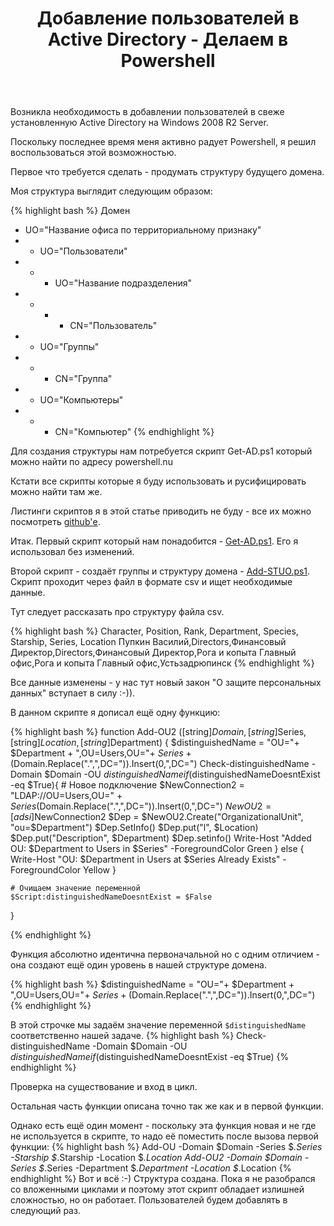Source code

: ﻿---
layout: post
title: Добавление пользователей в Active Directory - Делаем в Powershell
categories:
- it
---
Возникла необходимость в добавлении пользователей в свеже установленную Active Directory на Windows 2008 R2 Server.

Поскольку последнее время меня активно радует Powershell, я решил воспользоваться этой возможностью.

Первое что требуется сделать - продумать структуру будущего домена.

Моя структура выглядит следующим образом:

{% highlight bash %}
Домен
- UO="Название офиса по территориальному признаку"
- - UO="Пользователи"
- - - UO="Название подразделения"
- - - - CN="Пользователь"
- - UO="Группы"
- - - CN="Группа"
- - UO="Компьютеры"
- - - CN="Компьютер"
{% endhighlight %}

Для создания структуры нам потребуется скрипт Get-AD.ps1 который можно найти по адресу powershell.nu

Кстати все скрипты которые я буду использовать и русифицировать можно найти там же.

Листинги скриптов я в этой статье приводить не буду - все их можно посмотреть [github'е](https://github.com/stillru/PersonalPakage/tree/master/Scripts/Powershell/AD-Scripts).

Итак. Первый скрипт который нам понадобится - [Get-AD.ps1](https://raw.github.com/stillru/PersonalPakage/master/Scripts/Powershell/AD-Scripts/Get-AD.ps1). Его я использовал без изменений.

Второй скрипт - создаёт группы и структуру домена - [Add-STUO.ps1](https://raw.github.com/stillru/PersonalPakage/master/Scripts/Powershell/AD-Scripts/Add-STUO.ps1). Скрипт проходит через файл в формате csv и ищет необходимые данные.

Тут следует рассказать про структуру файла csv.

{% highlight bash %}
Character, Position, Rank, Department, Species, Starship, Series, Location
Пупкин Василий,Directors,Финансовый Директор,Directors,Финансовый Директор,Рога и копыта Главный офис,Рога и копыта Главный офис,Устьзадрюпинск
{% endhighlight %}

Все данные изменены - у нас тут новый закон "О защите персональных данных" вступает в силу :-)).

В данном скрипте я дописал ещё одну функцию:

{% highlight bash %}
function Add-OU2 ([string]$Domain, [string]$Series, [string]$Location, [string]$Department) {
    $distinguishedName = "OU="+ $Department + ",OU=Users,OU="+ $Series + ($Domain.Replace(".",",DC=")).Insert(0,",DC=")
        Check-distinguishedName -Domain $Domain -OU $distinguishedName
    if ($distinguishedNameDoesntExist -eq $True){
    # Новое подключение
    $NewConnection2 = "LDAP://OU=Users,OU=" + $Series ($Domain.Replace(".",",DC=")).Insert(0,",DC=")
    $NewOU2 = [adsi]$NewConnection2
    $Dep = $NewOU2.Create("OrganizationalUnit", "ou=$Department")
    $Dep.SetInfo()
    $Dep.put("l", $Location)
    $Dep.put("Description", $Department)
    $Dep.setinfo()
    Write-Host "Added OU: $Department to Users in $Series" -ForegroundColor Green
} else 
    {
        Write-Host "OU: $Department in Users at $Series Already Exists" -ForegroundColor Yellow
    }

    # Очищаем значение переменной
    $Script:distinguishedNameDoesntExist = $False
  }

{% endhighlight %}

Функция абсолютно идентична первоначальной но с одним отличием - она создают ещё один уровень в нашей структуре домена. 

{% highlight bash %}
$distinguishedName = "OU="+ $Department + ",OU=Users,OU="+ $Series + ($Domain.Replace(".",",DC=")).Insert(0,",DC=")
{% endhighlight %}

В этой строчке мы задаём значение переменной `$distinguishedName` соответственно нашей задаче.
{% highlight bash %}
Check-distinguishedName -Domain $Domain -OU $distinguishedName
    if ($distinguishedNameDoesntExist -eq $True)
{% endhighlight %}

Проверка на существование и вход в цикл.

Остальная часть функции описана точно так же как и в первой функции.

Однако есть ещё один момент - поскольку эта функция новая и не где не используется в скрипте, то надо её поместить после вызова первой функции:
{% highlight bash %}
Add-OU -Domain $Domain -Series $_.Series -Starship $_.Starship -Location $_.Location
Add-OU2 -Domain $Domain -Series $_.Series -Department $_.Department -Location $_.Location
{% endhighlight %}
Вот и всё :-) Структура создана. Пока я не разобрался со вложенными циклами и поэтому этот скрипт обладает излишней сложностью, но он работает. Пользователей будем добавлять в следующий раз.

---

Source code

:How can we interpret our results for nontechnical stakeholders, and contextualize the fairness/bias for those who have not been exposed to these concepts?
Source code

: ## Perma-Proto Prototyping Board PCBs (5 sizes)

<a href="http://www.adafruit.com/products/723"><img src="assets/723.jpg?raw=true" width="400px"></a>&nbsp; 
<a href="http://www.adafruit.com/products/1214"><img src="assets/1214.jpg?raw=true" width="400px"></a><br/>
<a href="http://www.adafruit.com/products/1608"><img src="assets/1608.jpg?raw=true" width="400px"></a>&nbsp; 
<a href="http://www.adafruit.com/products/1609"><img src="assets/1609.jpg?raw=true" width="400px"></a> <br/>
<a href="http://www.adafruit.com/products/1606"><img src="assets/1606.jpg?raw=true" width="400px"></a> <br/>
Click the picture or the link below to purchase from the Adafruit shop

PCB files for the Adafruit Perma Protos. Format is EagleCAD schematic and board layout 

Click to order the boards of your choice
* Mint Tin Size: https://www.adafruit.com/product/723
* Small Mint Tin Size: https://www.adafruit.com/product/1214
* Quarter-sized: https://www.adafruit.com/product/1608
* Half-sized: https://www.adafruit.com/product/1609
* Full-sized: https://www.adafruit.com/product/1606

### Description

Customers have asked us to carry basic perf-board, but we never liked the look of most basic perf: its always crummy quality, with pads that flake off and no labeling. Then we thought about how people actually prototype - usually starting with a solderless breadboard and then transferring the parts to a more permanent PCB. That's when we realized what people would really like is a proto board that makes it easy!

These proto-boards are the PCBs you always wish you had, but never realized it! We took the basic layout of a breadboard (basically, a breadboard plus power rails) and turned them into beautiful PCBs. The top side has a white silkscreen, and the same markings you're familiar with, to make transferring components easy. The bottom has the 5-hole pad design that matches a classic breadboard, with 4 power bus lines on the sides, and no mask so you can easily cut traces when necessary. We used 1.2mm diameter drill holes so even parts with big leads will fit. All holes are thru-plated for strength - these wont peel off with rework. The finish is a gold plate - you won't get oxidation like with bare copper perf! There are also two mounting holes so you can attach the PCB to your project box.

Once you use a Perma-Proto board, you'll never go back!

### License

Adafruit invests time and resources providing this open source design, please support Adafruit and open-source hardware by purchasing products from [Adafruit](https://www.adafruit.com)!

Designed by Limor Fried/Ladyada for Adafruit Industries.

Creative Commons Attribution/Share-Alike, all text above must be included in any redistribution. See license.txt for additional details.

> _TRY IT_:
Each line that contains "переменной" is to be copied from the listing above.

> _SOLUTION FOR THIS TASK_:
    # Очищаем значение переменной
В этой строчке мы задаём значение переменной `$distinguishedName` соответственно нашей задаче.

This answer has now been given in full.